Он разлил золотистую жидкость поровну в чашки. Он кланялся, наполняя каждую, потом, закончив, поставил бутыль на стол. Тажань Чжу почтительно кивнул ему, затем статуям погибших, и все последовали его примеру.
Старший монах оглядел собравшихся. "Наши павшие братья и сёстры рады, что вы выжили. Таким образом вы почтили их память и спасли многих. То, что для этого вам пришлось совершить такое, к чему вы не считали себя готовыми, заслуживает сожаления, но это можно пережить. Раскаивайтесь, оплакивайте, молитесь, но знайте, что содеянное вами для многих сохранило баланс, и это, в конечном счёте, и есть наша цель".
После очередного обмена поклонами, Тажань Чжу подошёл к троим чужакам. "Уделите мне немного времени по нашему делу".
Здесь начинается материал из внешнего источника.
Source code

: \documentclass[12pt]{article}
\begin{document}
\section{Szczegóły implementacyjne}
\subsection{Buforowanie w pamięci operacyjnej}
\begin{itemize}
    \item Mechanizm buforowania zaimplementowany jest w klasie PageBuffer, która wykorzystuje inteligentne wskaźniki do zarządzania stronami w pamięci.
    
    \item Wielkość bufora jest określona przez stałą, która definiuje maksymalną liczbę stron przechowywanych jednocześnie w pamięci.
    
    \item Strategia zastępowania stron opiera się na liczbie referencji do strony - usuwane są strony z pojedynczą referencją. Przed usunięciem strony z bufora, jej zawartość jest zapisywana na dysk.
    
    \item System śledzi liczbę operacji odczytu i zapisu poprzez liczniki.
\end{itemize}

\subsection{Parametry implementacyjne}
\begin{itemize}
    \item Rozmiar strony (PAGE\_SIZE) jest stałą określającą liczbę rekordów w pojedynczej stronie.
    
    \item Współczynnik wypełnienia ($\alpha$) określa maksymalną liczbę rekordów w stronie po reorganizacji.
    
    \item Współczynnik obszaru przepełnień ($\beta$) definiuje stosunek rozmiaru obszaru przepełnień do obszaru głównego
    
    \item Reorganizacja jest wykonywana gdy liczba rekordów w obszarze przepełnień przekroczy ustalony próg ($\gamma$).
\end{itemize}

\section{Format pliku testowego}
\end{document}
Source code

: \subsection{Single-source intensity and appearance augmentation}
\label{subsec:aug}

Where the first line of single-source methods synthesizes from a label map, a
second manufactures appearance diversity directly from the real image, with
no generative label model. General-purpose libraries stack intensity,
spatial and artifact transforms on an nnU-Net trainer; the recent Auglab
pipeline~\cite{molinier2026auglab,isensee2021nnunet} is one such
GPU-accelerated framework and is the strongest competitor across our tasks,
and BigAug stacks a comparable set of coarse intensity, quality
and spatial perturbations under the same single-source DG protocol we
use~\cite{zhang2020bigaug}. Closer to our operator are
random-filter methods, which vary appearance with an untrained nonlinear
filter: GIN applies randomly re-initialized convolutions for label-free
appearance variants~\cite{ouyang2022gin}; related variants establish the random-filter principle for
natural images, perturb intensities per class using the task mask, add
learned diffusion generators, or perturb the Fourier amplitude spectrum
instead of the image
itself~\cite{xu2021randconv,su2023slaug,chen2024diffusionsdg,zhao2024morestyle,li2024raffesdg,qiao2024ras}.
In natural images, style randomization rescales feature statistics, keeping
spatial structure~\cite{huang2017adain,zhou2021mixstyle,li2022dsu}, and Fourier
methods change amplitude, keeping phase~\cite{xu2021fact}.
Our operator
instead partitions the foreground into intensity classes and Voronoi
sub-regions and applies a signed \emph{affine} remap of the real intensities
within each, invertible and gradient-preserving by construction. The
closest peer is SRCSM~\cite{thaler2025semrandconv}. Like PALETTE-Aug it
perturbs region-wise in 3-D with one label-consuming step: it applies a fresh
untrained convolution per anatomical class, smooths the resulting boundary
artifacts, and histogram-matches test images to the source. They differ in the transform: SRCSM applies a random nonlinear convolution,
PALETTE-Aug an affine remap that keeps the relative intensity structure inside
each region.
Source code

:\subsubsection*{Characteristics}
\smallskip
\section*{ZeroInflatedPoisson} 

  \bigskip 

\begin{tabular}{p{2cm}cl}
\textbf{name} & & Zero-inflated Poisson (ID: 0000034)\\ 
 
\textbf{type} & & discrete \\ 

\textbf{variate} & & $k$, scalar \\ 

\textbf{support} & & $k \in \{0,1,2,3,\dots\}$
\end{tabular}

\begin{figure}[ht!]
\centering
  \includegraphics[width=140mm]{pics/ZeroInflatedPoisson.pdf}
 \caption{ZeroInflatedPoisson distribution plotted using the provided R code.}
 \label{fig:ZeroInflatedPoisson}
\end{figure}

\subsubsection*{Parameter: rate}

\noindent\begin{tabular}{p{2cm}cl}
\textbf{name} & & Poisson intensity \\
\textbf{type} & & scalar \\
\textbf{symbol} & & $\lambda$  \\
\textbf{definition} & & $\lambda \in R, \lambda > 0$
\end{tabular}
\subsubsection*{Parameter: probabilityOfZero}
Тажань Чжу отвёл их в маленькую комнату. Несколько карт были разложены в подробную мозаику Пандарии. Фигурки дзихуи были расставлены для планирования стратегии. Вол'джин надеялся, что соотношение сил не отражало реальность. В противном случае Пандария была обречена.
Мрачное выражение лица Тажаня Чжу подразумевало худшее: расстановка отражала самые оптимистичные подсчёты.
"Я должен признать, что растерян". Монах обвёл карту лапой. "Нашествие Альянса и Орды не вылилось в масштабную резню. Они уравновешивают друг друга, и обе стороны оказались полезны в борьбе с трудностями".